La crisis financiera mundial nos muestra lo que probablemente suceda en la próxima recesión. Tras la caída de Lehman surgió rápidamente una colaboración entre los bancos centrales y las políticas gubernamentales, al quedar claro que los mecanismos de política monetaria no eran suficientes para restaurar el crecimiento de la actividad y estabilizar el sistema financiero. Fue una colaboración pragmática destinada a detener la recesión.

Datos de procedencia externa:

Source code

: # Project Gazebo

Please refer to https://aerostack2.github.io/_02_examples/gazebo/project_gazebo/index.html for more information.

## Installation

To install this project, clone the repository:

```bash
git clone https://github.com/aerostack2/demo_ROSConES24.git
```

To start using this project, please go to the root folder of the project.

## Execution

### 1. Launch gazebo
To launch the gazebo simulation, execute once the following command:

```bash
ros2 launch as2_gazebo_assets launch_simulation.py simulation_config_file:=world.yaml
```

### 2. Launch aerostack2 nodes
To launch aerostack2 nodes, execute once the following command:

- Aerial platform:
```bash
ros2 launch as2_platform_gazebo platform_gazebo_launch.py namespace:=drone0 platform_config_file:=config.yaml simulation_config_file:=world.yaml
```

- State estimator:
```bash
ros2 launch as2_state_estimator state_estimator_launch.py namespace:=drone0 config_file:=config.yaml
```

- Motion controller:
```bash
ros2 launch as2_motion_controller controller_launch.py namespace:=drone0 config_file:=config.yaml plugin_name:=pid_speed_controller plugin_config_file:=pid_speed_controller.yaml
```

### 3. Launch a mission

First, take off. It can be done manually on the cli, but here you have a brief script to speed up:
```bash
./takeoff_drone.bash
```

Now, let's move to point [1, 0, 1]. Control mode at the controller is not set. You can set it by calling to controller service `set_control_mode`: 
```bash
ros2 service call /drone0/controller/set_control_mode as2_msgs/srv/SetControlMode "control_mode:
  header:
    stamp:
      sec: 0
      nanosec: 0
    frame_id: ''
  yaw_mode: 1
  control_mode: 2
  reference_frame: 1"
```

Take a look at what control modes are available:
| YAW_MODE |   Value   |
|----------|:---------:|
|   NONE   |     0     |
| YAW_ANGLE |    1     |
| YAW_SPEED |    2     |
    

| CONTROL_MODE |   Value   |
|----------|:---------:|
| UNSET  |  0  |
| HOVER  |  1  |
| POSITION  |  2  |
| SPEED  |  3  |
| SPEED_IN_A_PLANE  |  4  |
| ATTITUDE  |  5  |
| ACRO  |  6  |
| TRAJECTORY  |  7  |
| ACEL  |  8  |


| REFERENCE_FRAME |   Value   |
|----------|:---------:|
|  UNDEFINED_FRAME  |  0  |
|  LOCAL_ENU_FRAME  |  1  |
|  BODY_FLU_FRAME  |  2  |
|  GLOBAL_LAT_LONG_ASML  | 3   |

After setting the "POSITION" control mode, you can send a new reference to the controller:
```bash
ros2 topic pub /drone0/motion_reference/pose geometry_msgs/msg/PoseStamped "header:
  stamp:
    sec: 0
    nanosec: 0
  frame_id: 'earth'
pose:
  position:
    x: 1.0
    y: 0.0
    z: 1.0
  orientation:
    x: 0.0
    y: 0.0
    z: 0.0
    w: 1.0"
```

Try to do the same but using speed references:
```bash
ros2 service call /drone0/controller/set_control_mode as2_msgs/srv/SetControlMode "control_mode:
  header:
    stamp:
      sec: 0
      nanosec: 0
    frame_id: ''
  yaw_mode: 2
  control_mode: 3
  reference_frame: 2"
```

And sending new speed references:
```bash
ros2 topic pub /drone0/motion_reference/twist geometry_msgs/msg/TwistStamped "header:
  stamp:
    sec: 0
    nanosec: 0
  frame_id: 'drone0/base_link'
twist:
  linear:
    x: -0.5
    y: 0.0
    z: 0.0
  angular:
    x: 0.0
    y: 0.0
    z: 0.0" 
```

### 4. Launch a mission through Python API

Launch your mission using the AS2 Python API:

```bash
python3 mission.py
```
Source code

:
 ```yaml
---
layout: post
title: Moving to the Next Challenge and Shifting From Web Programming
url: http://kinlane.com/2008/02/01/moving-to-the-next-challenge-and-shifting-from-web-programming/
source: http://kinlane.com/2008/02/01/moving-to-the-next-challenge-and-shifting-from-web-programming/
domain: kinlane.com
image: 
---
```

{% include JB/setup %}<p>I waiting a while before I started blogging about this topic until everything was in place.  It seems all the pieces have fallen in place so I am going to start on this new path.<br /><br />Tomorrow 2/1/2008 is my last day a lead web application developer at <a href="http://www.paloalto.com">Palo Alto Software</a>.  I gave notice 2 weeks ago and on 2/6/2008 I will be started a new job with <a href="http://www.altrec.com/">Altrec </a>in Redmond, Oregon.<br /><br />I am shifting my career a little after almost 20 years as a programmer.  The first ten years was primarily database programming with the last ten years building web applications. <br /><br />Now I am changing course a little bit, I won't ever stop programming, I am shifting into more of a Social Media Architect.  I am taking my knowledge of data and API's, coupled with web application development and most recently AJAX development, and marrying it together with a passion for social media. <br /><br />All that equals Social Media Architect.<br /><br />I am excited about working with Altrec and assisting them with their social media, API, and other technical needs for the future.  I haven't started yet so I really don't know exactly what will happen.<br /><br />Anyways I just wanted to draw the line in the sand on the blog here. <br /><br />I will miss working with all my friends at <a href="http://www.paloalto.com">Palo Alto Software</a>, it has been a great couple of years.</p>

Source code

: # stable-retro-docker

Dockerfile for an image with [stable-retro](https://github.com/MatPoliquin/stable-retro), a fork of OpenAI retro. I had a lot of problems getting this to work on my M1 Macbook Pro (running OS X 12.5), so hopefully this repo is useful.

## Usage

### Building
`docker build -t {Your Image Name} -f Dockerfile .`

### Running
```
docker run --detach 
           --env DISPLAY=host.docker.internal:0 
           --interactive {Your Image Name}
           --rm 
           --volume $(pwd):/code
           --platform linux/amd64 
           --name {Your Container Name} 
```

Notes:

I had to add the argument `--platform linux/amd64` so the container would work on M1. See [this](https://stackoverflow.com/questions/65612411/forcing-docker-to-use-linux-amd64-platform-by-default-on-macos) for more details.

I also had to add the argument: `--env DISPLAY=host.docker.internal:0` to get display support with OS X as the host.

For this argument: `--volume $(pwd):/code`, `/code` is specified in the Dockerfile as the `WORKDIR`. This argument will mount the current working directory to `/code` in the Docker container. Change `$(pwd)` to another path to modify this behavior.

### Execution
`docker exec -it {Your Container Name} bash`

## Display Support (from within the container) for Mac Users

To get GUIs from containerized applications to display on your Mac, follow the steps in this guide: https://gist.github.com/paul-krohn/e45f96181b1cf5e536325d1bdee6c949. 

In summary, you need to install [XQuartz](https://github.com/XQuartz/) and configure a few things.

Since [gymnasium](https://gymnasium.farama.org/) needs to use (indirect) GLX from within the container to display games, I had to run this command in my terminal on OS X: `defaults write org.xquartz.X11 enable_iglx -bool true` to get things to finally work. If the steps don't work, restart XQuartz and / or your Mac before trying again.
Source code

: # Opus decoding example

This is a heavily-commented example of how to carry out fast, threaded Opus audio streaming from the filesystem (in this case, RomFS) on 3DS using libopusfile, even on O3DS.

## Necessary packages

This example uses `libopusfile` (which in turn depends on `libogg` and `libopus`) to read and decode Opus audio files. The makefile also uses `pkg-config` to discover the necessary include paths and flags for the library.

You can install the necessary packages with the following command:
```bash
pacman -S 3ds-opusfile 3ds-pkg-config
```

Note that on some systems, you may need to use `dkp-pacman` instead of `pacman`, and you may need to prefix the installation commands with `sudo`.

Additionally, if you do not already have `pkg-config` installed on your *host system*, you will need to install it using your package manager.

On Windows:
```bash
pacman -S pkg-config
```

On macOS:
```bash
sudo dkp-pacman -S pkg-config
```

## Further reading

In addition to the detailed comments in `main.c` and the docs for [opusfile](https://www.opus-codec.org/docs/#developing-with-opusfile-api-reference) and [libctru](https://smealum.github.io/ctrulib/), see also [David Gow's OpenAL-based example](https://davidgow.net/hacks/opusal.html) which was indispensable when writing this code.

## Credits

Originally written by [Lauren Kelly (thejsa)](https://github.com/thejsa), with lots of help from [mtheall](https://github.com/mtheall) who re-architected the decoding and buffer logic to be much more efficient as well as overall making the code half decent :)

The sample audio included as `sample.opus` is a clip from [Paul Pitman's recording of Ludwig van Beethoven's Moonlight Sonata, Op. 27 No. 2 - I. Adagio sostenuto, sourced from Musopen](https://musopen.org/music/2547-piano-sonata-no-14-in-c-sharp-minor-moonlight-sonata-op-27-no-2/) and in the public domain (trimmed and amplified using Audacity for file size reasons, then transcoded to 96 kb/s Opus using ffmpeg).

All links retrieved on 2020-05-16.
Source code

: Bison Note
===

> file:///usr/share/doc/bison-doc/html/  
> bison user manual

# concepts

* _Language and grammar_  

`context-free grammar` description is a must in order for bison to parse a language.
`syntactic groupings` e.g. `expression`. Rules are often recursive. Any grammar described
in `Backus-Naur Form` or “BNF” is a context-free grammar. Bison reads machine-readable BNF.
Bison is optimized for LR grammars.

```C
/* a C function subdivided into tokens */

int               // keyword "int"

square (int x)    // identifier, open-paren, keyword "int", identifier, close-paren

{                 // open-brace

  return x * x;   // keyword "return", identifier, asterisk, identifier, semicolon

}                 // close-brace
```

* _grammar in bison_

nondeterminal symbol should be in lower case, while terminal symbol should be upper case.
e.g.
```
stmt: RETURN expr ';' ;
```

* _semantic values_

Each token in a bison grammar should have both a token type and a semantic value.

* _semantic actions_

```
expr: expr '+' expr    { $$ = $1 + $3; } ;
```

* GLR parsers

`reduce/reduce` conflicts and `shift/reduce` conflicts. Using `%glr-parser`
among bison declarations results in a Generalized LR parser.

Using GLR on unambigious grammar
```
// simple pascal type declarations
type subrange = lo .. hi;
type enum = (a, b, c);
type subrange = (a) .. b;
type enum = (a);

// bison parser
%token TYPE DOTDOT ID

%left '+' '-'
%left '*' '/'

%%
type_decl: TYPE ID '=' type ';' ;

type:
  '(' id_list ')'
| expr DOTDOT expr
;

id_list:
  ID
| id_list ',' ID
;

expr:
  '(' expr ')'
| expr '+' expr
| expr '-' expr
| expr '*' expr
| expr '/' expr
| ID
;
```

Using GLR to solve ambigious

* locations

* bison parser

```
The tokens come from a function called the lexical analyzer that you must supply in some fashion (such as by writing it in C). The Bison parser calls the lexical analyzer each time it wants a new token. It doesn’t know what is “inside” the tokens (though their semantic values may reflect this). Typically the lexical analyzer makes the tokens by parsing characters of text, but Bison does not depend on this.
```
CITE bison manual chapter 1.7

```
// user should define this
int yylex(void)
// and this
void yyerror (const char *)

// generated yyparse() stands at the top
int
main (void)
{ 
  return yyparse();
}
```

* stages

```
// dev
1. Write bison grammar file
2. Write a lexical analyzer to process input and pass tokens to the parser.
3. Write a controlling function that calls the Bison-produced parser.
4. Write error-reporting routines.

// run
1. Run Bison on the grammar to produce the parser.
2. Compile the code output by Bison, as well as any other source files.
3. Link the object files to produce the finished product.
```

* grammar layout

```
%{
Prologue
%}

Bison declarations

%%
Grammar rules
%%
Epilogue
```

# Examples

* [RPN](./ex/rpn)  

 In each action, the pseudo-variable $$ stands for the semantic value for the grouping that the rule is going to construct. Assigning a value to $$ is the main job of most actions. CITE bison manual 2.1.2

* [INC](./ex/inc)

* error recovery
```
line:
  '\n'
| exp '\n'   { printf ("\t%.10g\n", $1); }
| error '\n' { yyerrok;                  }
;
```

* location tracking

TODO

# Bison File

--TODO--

Diez años después, esta relación se ha estrechado y sus destinos están entrelazados. En un entorno de bajo crecimiento y escasa inflación, los gobiernos altamente endeudados necesitan tipos bajos para que la deuda pública sea sostenible. Al mismo tiempo, los bancos centrales necesitan una deuda pública sostenible, ya que los títulos de deuda soberana son los activos libres de riesgo que el sistema bancario está obligado a mantener para cumplir con la adecuación del capital bancario, los test de estrés de los balances y el riesgo de liquidez del mercado. En consecuencia, la sostenibilidad de la deuda es un elemento importante de la estabilidad del sistema bancario. En la próxima recesión, como los bancos centrales no podrán reducir los tipos como en el pasado, necesitarán el estímulo fiscal para superar sus limitaciones. Y en la próxima recuperación, a medida que el endeudamiento público vuelva a aumentar, los bancos centrales tendrán que mantener los tipos en niveles que sean compatibles con la sostenibilidad de la deuda. La colaboración se ha transformado gradualmente en mutualismo, una relación en la que ambas instituciones se benefician mutuamente. El peligro es que no puedan vivir la una sin la otra.